--- START ---

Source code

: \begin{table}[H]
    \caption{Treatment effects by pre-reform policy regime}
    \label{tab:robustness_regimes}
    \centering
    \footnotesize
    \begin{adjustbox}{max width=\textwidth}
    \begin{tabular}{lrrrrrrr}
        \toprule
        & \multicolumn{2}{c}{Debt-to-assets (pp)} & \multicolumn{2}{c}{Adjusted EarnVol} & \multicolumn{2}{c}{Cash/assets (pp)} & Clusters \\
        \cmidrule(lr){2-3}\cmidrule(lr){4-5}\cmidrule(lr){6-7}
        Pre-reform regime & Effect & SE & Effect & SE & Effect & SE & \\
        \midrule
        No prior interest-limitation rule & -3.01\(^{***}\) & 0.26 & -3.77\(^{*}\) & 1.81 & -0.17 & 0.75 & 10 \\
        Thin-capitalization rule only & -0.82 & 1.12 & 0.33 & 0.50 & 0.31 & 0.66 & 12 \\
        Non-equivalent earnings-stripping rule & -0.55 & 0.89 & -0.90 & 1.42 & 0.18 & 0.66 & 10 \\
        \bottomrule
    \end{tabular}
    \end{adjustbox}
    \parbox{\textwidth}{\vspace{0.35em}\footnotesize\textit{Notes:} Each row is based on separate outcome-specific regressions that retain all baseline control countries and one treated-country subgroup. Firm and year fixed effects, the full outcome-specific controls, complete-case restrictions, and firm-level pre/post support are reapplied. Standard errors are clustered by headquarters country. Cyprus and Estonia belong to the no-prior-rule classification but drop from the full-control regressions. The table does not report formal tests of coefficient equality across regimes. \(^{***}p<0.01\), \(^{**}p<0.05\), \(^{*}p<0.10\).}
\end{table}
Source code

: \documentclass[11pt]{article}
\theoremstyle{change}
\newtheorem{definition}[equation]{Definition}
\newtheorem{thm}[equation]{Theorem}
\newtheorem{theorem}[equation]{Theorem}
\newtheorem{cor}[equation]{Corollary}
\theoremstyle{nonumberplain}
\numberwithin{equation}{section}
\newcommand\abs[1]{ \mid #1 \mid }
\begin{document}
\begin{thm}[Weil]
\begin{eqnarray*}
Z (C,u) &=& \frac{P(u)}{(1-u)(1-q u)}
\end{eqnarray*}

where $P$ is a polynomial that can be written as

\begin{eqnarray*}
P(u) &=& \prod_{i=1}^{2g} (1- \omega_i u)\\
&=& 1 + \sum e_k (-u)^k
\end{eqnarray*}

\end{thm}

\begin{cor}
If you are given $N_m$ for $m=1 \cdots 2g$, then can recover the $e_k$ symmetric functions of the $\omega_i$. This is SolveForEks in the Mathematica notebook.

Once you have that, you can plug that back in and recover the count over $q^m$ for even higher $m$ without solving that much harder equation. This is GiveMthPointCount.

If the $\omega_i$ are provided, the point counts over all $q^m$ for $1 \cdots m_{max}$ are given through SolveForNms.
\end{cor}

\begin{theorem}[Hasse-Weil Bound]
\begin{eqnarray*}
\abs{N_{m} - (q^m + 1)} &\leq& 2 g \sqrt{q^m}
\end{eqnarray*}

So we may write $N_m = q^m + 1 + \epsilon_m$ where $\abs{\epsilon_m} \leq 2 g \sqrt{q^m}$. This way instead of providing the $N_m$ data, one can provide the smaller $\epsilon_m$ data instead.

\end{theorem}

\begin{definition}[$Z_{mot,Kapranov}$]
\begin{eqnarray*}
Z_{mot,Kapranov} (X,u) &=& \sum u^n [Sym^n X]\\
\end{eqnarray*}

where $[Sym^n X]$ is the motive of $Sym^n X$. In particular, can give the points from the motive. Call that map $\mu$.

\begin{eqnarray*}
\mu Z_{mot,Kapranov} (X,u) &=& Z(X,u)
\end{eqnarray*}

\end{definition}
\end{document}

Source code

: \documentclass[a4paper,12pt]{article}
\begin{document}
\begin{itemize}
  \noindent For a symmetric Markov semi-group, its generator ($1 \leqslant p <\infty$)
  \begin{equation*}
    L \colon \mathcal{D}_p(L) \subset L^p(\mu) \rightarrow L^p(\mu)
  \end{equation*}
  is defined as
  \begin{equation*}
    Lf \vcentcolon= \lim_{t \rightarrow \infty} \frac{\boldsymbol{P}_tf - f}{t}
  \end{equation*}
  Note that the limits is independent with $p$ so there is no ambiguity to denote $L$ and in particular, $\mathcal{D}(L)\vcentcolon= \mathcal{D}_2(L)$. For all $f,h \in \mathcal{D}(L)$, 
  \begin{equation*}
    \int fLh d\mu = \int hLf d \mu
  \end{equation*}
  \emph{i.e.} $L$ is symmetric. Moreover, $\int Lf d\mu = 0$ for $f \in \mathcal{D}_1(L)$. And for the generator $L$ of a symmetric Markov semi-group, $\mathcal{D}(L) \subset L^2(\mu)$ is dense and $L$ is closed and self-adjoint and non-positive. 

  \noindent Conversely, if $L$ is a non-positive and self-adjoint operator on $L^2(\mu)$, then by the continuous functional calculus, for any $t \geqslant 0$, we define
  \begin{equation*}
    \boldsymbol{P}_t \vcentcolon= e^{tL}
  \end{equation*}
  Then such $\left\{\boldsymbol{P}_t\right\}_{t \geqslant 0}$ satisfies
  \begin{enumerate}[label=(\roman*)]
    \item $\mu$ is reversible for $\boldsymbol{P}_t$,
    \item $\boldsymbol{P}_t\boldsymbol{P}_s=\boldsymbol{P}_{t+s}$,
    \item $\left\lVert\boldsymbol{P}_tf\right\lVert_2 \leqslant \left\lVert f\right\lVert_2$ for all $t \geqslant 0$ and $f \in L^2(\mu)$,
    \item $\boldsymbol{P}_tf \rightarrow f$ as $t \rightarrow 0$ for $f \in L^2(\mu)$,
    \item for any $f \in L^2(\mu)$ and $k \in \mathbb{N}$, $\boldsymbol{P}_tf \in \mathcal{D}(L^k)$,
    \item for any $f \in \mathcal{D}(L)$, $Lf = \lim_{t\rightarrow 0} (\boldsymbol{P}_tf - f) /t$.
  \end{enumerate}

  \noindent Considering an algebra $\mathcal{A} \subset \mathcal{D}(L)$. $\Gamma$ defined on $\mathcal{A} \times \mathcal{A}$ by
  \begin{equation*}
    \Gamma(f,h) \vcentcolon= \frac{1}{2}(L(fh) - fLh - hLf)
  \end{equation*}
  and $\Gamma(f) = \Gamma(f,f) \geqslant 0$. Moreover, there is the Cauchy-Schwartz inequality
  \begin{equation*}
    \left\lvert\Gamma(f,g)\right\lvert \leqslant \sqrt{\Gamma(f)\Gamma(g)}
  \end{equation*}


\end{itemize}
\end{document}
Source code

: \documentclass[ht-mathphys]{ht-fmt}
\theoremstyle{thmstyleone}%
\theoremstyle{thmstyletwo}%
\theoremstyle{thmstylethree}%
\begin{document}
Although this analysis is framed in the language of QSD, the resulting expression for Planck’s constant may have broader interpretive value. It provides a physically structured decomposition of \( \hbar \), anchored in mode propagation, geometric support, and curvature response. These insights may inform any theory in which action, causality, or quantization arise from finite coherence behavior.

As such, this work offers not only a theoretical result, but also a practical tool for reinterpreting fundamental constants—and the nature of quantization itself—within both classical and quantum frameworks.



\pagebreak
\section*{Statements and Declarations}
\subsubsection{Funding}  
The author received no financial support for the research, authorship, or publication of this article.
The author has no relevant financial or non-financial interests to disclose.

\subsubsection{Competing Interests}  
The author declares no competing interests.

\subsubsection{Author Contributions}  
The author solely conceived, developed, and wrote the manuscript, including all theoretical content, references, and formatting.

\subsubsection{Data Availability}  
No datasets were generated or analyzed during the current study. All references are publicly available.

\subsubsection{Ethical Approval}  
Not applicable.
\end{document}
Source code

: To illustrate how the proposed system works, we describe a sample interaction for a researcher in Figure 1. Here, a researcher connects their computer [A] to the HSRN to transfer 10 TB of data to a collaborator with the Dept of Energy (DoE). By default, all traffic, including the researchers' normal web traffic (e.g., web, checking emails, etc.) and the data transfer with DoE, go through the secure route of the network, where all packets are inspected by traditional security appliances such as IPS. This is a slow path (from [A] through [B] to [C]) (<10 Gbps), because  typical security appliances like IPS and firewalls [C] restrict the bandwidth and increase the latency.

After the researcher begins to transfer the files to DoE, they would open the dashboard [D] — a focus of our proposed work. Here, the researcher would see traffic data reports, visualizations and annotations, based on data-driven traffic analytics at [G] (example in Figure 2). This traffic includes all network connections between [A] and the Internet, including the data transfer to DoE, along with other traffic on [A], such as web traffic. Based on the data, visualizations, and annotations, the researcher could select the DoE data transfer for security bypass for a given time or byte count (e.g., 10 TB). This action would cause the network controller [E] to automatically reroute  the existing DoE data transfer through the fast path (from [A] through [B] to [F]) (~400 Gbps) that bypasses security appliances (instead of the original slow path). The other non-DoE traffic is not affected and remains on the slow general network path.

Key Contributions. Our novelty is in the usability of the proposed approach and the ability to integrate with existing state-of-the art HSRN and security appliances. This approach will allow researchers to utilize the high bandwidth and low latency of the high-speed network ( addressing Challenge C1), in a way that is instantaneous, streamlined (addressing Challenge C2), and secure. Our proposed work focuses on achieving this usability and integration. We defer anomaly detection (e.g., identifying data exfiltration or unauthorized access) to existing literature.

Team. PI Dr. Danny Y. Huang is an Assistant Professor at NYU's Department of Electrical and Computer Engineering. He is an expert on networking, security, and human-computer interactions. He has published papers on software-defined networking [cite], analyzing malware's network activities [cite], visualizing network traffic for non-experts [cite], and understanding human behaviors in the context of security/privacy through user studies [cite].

--- END ---

### About this exercise
Read through the data above. Report each line that has the word "subsubsection".

### Task answer
\subsubsection{Funding}  
\subsubsection{Competing Interests}  
\subsubsection{Author Contributions}  
\subsubsection{Data Availability}  
\subsubsection{Ethical Approval}  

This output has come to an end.